Several years ago, I was invited to speak about arresting and reversing heart disease at a luncheon meeting of health maintenance organization directors at the Broadmoor Hotel in Colorado Springs. I agreed to speak on one condition: if I could be responsible for the luncheon menu. The planners of the HMO convention agreed.
After my presentation, one doubting audience member declared that nobody would eat a diet consisting of 10 percent fat or less.
“Did you enjoy your lunch?” I asked.
“Yes, it was delicious,” he replied.
“Fine,” I answered. “You should know that it was 10 percent fat, which was my requirement of the chef if I were to speak here today.”
Point made, with the help of a master chef. Unfortunately, he may have been an exception. A decade ago, I was asked to make a presentation for a highly respected culinary institute. By the time I arrived, the director had decided that he did not want his chefs-in-training to hear what I had to say, since it clearly conflicted with what they were being taught; instead, I gave a thumbnail sketch of my data to a much smaller audience—the director and his assistant. A few years later, I was asked to speak at another meeting, the annual national chefs’ convention in Nashville, Tennessee. I presided at a special breakout session with approximately twenty chefs, all of whom had coronary artery disease. They’d been done in by their own cooking.

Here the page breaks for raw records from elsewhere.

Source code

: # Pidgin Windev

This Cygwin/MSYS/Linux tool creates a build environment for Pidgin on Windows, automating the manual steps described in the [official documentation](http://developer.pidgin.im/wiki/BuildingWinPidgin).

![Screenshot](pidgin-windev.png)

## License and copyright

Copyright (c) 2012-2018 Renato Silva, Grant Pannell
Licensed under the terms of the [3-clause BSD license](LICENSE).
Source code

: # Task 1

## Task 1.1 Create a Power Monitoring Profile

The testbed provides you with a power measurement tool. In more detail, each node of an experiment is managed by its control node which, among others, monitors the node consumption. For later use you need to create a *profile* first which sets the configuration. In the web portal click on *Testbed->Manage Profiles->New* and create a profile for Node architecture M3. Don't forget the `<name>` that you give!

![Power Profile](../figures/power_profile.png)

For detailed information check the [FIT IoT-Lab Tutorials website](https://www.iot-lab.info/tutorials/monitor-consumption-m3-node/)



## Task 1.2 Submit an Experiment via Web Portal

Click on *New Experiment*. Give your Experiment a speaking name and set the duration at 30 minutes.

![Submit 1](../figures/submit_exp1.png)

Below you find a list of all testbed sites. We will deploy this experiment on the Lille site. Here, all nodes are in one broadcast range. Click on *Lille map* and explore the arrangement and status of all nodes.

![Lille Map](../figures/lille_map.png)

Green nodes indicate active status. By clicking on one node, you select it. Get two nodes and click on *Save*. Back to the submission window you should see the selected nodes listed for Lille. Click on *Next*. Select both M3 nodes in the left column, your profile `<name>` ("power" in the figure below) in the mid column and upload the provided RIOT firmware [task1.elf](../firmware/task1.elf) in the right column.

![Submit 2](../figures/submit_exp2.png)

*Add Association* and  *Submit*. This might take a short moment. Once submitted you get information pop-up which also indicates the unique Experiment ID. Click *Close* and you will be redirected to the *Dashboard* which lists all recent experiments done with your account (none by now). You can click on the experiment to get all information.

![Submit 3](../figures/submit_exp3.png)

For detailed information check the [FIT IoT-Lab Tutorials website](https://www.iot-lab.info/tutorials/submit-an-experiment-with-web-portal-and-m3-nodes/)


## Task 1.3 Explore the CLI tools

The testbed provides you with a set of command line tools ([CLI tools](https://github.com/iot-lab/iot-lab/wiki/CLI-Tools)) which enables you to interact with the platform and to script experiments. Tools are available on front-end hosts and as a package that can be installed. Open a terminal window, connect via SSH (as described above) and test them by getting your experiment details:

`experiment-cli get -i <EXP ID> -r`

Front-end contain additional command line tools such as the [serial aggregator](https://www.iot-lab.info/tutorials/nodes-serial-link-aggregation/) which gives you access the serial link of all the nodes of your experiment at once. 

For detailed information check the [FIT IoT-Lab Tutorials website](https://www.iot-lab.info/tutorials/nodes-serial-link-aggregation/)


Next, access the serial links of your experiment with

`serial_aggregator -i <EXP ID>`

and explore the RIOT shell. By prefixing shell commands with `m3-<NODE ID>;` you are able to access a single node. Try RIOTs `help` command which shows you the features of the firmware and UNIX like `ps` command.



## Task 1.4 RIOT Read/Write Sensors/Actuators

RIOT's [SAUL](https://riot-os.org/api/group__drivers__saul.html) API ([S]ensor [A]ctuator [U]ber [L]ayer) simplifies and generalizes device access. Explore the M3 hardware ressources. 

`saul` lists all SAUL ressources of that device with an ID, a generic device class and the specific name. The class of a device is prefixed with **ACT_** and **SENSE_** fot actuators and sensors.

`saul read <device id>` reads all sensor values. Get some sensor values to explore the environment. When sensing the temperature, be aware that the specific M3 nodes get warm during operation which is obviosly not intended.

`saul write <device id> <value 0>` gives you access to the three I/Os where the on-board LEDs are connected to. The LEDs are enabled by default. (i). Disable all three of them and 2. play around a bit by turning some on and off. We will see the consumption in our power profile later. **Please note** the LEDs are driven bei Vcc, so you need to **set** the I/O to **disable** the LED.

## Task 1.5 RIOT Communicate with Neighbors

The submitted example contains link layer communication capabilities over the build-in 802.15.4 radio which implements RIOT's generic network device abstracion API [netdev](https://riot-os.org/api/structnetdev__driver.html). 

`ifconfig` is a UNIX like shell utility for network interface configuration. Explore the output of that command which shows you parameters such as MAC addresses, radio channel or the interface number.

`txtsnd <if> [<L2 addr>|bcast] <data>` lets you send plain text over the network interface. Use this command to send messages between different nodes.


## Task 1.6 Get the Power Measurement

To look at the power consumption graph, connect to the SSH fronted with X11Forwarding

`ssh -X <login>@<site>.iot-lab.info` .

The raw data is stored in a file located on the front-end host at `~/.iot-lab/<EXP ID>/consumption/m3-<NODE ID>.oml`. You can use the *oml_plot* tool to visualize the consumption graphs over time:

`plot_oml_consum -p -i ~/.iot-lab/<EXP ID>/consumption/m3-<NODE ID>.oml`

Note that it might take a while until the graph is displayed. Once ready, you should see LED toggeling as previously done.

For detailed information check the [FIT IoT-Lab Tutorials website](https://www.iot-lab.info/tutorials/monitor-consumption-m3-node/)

The good news is that the word is spreading. Americans are steadily growing more health conscious. Since I started my research twenty years ago, there has been a marked increase in the number of experts who believe that nutrition plays a critical role in helping you maintain safe cholesterol levels and in protecting you from the common killer diseases, especially from coronary artery disease.

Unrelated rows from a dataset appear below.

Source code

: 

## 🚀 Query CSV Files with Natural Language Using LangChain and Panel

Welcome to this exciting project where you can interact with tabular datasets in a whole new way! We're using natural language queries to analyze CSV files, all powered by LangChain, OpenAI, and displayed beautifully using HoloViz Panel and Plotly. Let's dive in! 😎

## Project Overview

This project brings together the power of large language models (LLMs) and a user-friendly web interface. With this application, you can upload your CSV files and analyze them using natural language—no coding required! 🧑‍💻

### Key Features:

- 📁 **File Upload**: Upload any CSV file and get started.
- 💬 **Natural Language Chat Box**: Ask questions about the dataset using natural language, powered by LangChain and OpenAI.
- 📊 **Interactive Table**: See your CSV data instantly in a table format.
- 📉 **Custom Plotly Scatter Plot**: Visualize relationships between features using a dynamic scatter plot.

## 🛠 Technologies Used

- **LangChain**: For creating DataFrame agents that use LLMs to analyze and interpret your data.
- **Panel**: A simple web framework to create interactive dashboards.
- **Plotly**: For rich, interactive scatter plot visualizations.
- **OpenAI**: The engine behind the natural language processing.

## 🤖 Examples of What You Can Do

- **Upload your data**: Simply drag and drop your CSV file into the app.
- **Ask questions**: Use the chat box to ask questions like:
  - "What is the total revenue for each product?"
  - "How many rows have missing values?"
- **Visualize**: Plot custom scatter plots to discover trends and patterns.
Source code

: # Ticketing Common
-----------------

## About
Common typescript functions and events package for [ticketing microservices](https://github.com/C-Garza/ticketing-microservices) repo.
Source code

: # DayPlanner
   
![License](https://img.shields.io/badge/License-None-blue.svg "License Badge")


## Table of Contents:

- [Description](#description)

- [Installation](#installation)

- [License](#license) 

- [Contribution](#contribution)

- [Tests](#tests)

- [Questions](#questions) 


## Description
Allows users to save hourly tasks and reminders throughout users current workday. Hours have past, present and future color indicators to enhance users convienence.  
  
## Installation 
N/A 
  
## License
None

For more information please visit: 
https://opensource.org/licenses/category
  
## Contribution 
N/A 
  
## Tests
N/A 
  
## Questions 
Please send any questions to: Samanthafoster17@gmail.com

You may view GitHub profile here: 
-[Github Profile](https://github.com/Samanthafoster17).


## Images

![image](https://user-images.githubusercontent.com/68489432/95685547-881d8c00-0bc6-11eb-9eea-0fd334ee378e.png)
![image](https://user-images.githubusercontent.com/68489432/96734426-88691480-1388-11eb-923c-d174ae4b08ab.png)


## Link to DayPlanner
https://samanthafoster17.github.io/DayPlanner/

And many laymen come to that understanding on their own. A few years after his first bypass surgery, Abe Brickner joined a study of people who had undergone the operation. “I began to sense from my reading that something was going on,” he says. “If 50 percent of people go back for a second bypass, I wanted to know what was in store for me.” Through the study, Abe had another angiogram, which led to his second bypass surgery when he was sixty-five. But as he says today, “If I had the knowledge base I have now, I would not even have had the first bypass.” That second surgery provided “the final flash of insight and self-awareness, and sent me into the preventive mode. I was ready when Dr. Esselstyn came along.”

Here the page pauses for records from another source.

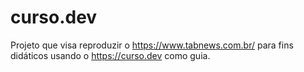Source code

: # curso.dev

Projeto que visa reproduzir o https://www.tabnews.com.br/ para fins didáticos usando o https://curso.dev como guia.
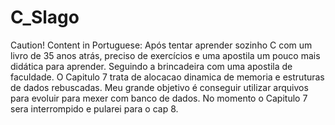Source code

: # C_Slago
Caution! Content in Portuguese: Após tentar aprender sozinho C com um livro de 35 anos atrás, preciso de exercícios e uma apostila um pouco mais didática para aprender. Seguindo a brincadeira com uma apostila de faculdade.
O Capitulo 7 trata de alocacao dinamica de memoria e estruturas de dados rebuscadas. Meu grande objetivo é conseguir utilizar arquivos para evoluir para mexer com banco de dados. No momento o Capitulo 7 sera interrompido e pularei para o cap 8.
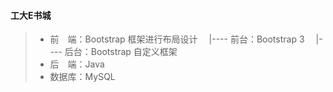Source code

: #### 工大E书城
> - 前　端：Bootstrap 框架进行布局设计
> 　|---- 前台：Bootstrap 3
> 　|---- 后台：Bootstrap 自定义框架
> - 后　端：Java
> - 数据库：MySQL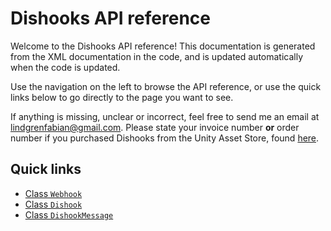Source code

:# Dishooks API reference

Welcome to the Dishooks API reference! This documentation is generated from the XML documentation in the code, and is updated automatically when the code is updated.

Use the navigation on the left to browse the API reference, or use the quick links below to go directly to the page you want to see.

If anything is missing, unclear or incorrect, feel free to send me an email at [lindgrenfabian@gmail.com](mailto:lindgrnefabian@gmail.com). Please state your invoice number **or** order number if you purchased Dishooks from the Unity Asset Store, found [here](https://assetstore.unity.com/orders).

## Quick links

- [Class `Webhook`](Dishooks.Webhook.html)
- [Class `Dishook`](Dishooks.Dishook.html)
- [Class `DishookMessage`](Dishooks.DishookMessage.html)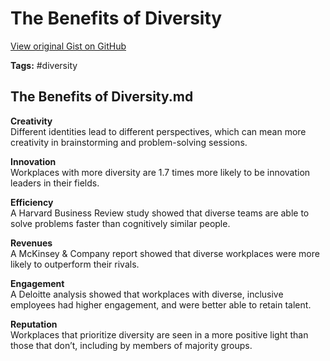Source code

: # The Benefits of Diversity 

[View original Gist on GitHub](https://gist.github.com/Integralist/5df830bae2bc2883b998625af743e041)

**Tags:** #diversity

## The Benefits of Diversity.md

**Creativity**  
Different identities lead to different perspectives, which can mean more creativity in brainstorming and problem-solving sessions.

**Innovation**  
Workplaces with more diversity are 1.7 times more likely to be innovation leaders in their fields.

**Efficiency**  
A Harvard Business Review study showed that diverse teams are able to solve problems faster than cognitively similar people.

**Revenues**  
A McKinsey & Company report showed that diverse workplaces were more likely to outperform their rivals.

**Engagement**  
A Deloitte analysis showed that workplaces with diverse, inclusive employees had higher engagement, and were better able to retain talent.

**Reputation**  
Workplaces that prioritize diversity are seen in a more positive light than those that don’t, including by members of majority groups.

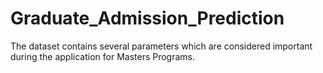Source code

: # Graduate_Admission_Prediction
The dataset contains several parameters which are considered important during the application for Masters Programs.
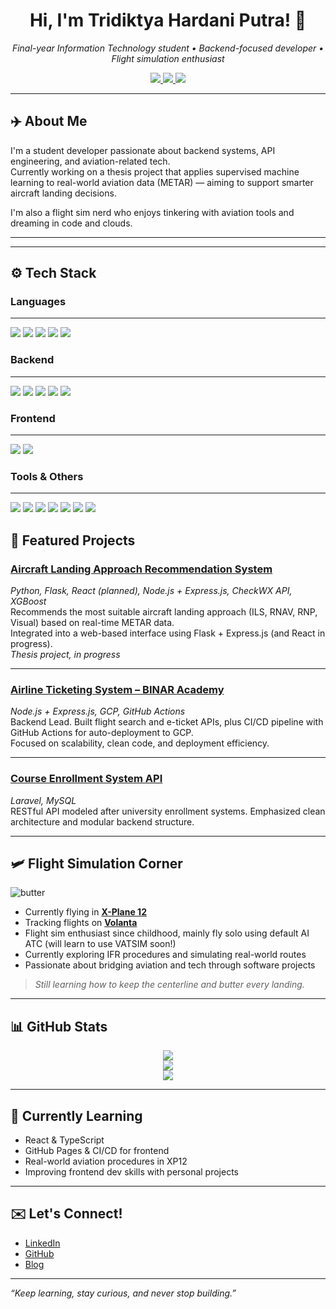 <h1 align="center">Hi, I'm Tridiktya Hardani Putra! 👋</h1>

<p align="center">
  <em>Final-year Information Technology student • Backend-focused developer • Flight simulation enthusiast</em>
</p>

<p align="center">
  <a href="https://www.linkedin.com/in/tridiktya-putra/">
    <img src="https://img.shields.io/badge/LinkedIn-blue?logo=linkedin&style=flat-square" />
  </a>
  <a href="https://github.com/trdkhardani">
    <img src="https://img.shields.io/badge/GitHub-100000?logo=github&style=flat-square" />
  </a>
  <a href="https://informationtechisfun.wordpress.com/">
    <img src="https://img.shields.io/badge/Blog-WordPress-lightgrey?logo=wordpress&style=flat-square" />
  </a>
</p>

---

## ✈️ About Me

I'm a student developer passionate about backend systems, API engineering, and aviation-related tech.  
Currently working on a thesis project that applies supervised machine learning to real-world aviation data (METAR) — aiming to support smarter aircraft landing decisions.

I'm also a flight sim nerd who enjoys tinkering with aviation tools and dreaming in code and clouds.

---

---

## ⚙️ Tech Stack
### Languages
---
<p align="left">
  <!-- Languages -->
  <img src="https://img.shields.io/badge/JavaScript-F7DF1E?logo=javascript&logoColor=black&style=for-the-badge" />
  <img src="https://img.shields.io/badge/PHP-777BB4?logo=php&logoColor=white&style=for-the-badge" />
  <img src="https://img.shields.io/badge/Python-3776AB?logo=python&logoColor=white&style=for-the-badge" />
  <img src="https://img.shields.io/badge/C++-00599C?logo=cplusplus&logoColor=white&style=for-the-badge" />
  <img src="https://img.shields.io/badge/SQL-003B57?logo=postgresql&logoColor=white&style=for-the-badge" />
</p>

### Backend
---
<p align="left">
  <!-- Backend -->
  <img src="https://img.shields.io/badge/Node.js-339933?logo=nodedotjs&logoColor=white&style=for-the-badge" />
  <img src="https://img.shields.io/badge/Express.js-000000?logo=express&logoColor=white&style=for-the-badge" />
  <img src="https://img.shields.io/badge/Laravel-FF2D20?logo=laravel&logoColor=white&style=for-the-badge" />
  <img src="https://img.shields.io/badge/CodeIgniter-EF4223?logo=codeigniter&logoColor=white&style=for-the-badge" />
  <img src="https://img.shields.io/badge/Prisma-2D3748?logo=prisma&logoColor=white&style=for-the-badge" />
</p>

### Frontend
---
<p align="left">
  <!-- Frontend -->
  <img src="https://img.shields.io/badge/HTML5-E34F26?logo=html5&logoColor=white&style=for-the-badge" />
  <img src="https://img.shields.io/badge/Bootstrap-7952B3?logo=bootstrap&logoColor=white&style=for-the-badge" />
</p>

### Tools & Others
---
<p align="left">
  <!-- Tools & Others -->
  <img src="https://img.shields.io/badge/Git-F05032?logo=git&logoColor=white&style=for-the-badge" />
  <img src="https://img.shields.io/badge/GitHub-181717?logo=github&logoColor=white&style=for-the-badge" />
  <img src="https://img.shields.io/badge/GCP-4285F4?logo=googlecloud&logoColor=white&style=for-the-badge" />
  <img src="https://img.shields.io/badge/Nginx-009639?logo=nginx&logoColor=white&style=for-the-badge" />
  <img src="https://img.shields.io/badge/Postman-FF6C37?logo=postman&logoColor=white&style=for-the-badge" />
  <img src="https://img.shields.io/badge/Swagger-85EA2D?logo=swagger&logoColor=black&style=for-the-badge" />
  <img src="https://img.shields.io/badge/Figma-F24E1E?logo=figma&logoColor=white&style=for-the-badge" />
</p>

## 🚀 Featured Projects

### [Aircraft Landing Approach Recommendation System](https://github.com/YOUR_REPO_LINK)
*Python, Flask, React (planned), Node.js + Express.js, CheckWX API, XGBoost*  
Recommends the most suitable aircraft landing approach (ILS, RNAV, RNP, Visual) based on real-time METAR data.  
Integrated into a web-based interface using Flask + Express.js (and React in progress).  
*Thesis project, in progress*

---

### [Airline Ticketing System – BINAR Academy](https://github.com/SkyTicket/skyticket-backend)
*Node.js + Express.js, GCP, GitHub Actions*  
Backend Lead. Built flight search and e-ticket APIs, plus CI/CD pipeline with GitHub Actions for auto-deployment to GCP.  
Focused on scalability, clean code, and deployment efficiency.

---

### [Course Enrollment System API](https://github.com/trdkhardani/course-enrolment-api)
*Laravel, MySQL*  
RESTful API modeled after university enrollment systems. Emphasized clean architecture and modular backend structure.

---

## 🛩️ Flight Simulation Corner
![butter](./assets/One_Of_The_Smoothest_A330_Landing_s_Ever_No_Smoke_KLM_A330_200.gif)

- Currently flying in **[X-Plane 12](https://www.x-plane.com/)**
- Tracking flights on **[Volanta](https://fly.volanta.app/profile/tridiktya_hp/statistics)**
- Flight sim enthusiast since childhood, mainly fly solo using default AI ATC (will learn to use VATSIM soon!)
- Currently exploring IFR procedures and simulating real-world routes
- Passionate about bridging aviation and tech through software projects
> *Still learning how to keep the centerline and butter every landing.*

---

## 📊 GitHub Stats

<p align="center">
  <img src="https://github-readme-stats.vercel.app/api?username=trdkhardani&show_icons=true&theme=github_dark&hide_title=true" />
  <br>
  <img src="https://github-readme-streak-stats.herokuapp.com/?user=trdkhardani&theme=github-dark-blue" />
  <br>
  <img src="https://github-readme-stats.vercel.app/api/top-langs/?username=trdkhardani&layout=compact&theme=github_dark" />
</p>

---

## 🎯 Currently Learning

- React & TypeScript  
- GitHub Pages & CI/CD for frontend  
- Real-world aviation procedures in XP12  
- Improving frontend dev skills with personal projects

---

## ✉️ Let's Connect!

- [LinkedIn](https://www.linkedin.com/in/tridiktya-putra/)  
- [GitHub](https://github.com/trdkhardani)  
- [Blog](https://informationtechisfun.wordpress.com/)

---

<em>“Keep learning, stay curious, and never stop building.”</em>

It took hand-holding to get Abe past his cravings for the fat-filled diet he had enjoyed for so many years. But he committed himself to my nutrition plan, and he has stuck with it ever since. His cholesterol dropped from 235 mg/dL to 123, where it remains to this day. Now in his eighties, Abe Brickner is convinced that he will live to be one hundred. Best of all, he says, “The locus of control is me! The doctor isn’t responsible for my health—I am.”